Whilst I do not possess a crystal ball it does look probable that interest rates will rise further and that a higher rate of inflation is likely to persist for some time to come. The longer the government takes to increase the base rate by a more meaningful amount, the more likely the pound will weaken which will further increase inflation because imports will become dearer. This appears to be the likely scenario being played out. Of course, the government will state that inflation is temporary and the base rate doesn’t need to be increased but that’s politics for you.

Having lived through the seventies when inflation averaged in the teens and the base rate rose to 17% I, for one, am never complacent about inflation and interest rates. I certainly don’t expect things to get as bad this time around but a rise in inflation and interest rates by a few per cent over the next year or two wouldn’t surprise me in the least. Bearing in mind that the base rate has averaged about 4% over the last 200 years, a return to that level is certainly not implausible.

So if you own a property and you have a mortgage the question is should you reduce or pay off your mortgage entirely if you can afford to do so? I would argue that now is not a good time to repay debt, especially cheap debt. For most people, the cheapest debt they have is mortgage debt. Mortgage deals can be obtained at rates of less than 2% p.a. currently. If you were to secure a mortgage rate of 2% or less for a 5 year fixed rate mortgage that would represent excellent value for money. This is on the basis that the money you could have used to pay off your mortgage is invested instead. By invested I do not mean in a bank account but in a fund or funds which are predominantly invested in equities.

Bearing in mind the dividend yield on the FTSE 100 Index of shares is estimated to be 4.1% for 2021 before factoring in any capital growth, it is hard to imagine how you could be worse off investing in shares over a 5 year period unless of course there was another Black Swan event such as the Coronavirus pandemic. The dividend income alone will more than cover the interest cost.

Estimating potential investment returns against low-cost mortgage interest rates is one thing but what about the effect of inflation on your debt? You see, if you were to take out a 5 year fixed rate mortgage over 5 years and RPI inflation averaged say 5% a year then the real value (inflation-adjusted) of your mortgage would decrease by 27.62% even if you had repaid none of the capital. A compelling reason if ever there was one to borrow when inflation is high. You repay your debt with depreciated money.

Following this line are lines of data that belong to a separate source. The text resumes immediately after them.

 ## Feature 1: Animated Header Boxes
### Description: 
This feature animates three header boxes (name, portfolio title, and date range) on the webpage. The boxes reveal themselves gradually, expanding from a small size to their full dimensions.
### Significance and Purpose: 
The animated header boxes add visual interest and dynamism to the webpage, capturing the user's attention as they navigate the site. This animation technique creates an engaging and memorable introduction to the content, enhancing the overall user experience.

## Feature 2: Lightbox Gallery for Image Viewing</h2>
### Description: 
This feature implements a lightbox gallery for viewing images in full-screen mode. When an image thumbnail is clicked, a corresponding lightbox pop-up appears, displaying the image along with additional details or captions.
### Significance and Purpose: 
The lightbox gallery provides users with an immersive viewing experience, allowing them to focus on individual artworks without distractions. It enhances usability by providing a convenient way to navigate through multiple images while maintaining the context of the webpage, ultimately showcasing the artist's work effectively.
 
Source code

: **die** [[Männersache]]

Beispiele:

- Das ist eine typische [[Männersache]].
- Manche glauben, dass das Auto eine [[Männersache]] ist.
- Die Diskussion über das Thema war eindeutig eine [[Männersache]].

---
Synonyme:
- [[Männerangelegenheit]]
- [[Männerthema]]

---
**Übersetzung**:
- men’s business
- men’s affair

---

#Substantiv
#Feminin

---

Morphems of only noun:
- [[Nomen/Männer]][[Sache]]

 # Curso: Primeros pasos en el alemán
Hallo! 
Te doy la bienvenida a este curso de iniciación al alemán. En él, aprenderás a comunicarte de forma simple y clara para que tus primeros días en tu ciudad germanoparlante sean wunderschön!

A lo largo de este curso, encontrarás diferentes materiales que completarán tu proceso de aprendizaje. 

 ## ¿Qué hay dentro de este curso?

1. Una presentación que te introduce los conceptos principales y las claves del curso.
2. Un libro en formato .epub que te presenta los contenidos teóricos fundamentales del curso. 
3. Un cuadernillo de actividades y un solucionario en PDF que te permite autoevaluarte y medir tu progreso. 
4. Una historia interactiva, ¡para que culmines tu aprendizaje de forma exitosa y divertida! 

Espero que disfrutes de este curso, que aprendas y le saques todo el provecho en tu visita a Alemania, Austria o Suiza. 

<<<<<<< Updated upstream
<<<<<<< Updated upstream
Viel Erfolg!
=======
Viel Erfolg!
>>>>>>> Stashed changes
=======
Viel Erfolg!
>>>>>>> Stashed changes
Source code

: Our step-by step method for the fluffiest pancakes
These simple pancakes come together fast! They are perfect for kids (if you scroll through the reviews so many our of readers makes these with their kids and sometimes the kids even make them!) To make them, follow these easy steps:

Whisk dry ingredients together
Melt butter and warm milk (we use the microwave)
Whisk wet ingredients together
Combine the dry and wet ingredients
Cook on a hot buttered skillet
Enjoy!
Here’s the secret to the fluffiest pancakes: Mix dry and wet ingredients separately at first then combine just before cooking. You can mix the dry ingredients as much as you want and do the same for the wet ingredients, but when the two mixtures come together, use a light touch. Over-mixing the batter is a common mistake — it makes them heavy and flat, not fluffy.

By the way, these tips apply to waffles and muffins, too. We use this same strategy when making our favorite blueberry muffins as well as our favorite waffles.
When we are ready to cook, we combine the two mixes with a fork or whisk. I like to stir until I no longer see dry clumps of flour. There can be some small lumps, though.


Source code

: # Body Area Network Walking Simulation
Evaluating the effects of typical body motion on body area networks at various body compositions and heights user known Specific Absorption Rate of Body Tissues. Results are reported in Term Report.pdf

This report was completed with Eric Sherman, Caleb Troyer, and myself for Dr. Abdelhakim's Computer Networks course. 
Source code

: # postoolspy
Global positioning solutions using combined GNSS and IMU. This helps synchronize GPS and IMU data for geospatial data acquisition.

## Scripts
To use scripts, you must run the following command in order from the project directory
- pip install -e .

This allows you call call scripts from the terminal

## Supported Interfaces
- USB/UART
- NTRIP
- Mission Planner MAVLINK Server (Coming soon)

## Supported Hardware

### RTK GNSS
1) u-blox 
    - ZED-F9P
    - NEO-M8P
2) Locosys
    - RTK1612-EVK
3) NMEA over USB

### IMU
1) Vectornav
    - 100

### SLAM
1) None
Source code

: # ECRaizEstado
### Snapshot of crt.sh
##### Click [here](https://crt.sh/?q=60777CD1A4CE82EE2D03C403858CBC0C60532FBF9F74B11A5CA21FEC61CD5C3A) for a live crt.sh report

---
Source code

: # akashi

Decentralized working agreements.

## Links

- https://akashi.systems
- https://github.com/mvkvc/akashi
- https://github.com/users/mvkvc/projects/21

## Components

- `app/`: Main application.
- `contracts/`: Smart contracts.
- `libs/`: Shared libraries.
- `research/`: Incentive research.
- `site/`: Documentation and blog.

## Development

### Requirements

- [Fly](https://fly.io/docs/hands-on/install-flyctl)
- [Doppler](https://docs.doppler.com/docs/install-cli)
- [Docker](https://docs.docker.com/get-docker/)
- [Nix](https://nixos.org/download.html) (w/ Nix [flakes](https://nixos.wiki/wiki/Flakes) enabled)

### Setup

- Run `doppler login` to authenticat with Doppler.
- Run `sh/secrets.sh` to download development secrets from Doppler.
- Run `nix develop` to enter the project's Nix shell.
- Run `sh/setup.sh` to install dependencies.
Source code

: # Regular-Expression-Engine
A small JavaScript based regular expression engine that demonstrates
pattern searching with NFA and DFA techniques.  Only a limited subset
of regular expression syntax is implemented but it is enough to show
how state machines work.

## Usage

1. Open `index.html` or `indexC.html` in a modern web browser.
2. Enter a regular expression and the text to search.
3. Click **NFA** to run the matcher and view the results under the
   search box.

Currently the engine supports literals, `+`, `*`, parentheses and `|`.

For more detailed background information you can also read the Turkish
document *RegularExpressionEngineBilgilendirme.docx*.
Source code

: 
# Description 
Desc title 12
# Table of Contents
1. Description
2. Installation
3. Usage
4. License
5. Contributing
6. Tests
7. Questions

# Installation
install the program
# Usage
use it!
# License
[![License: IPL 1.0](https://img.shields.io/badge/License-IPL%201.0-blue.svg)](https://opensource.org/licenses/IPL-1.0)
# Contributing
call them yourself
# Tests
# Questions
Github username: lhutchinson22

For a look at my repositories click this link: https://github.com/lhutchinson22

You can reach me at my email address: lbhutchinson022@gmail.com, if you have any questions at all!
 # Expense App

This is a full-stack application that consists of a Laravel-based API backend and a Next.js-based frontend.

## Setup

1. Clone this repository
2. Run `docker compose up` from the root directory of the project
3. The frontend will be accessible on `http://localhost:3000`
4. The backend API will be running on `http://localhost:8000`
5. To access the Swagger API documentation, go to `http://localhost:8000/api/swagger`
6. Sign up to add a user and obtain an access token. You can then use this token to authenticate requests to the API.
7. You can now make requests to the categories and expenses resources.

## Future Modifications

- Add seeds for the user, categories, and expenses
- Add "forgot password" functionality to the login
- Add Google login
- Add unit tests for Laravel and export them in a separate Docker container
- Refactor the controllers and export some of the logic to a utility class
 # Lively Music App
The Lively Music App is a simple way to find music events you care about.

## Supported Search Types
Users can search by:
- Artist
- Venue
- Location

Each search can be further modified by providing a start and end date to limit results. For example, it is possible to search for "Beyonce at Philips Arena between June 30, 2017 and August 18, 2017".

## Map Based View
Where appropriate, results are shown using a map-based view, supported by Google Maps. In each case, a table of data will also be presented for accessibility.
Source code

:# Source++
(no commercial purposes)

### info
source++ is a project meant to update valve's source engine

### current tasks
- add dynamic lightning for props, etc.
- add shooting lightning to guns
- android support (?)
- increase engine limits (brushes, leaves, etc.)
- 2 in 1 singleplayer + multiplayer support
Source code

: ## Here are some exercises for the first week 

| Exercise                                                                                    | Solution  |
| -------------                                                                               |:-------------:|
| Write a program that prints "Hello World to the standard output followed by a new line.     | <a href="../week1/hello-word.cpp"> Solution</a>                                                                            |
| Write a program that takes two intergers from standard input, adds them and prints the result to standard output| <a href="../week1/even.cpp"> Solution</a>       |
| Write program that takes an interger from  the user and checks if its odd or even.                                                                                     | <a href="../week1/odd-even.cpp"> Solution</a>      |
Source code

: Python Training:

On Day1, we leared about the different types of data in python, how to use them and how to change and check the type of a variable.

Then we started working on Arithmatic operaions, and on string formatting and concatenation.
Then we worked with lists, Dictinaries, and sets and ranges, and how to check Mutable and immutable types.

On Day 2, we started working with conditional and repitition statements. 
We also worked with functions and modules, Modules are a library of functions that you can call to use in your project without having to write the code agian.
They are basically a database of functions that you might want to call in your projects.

So when you think about it your investment would have to fall by more than 27.62% over a 5 year period for you to be worse off in real terms (inflation-adjusted) which is unlikely to happen especially since we only had a market crash less than 2 years ago when Coronavirus became a pandemic.

Of course, in 5 years’ time the situation could be completely different if for example inflation were then under control and interest rates were a few percentage points higher. Arguably that may then represent a better time to repay debt. Only time will tell. You know it makes sense.*

*The value of your investments can fall as well as rise and are not guaranteed. Past performance is not a guide to future performance.

The contents of this blog are for information purposes only and do not constitute individual advice. You should always seek professional advice from a specialist. All information is based on our current understanding of taxation, legislation and regulations in the current tax year. Any levels and bases of relief from taxation are subject to change. Tax treatment is based on individual circumstances and may be subject to change in the future. This blog is based on my own observations and opinions.

The information in this blog is a guide only and should not be relied on as a recommendation or advice that any particular mortgage is suitable for you. All mortgages are subject to the applicant(s) meeting the eligibility criteria of lenders. Your home may be repossessed if you do not keep up repayments on your mortgage.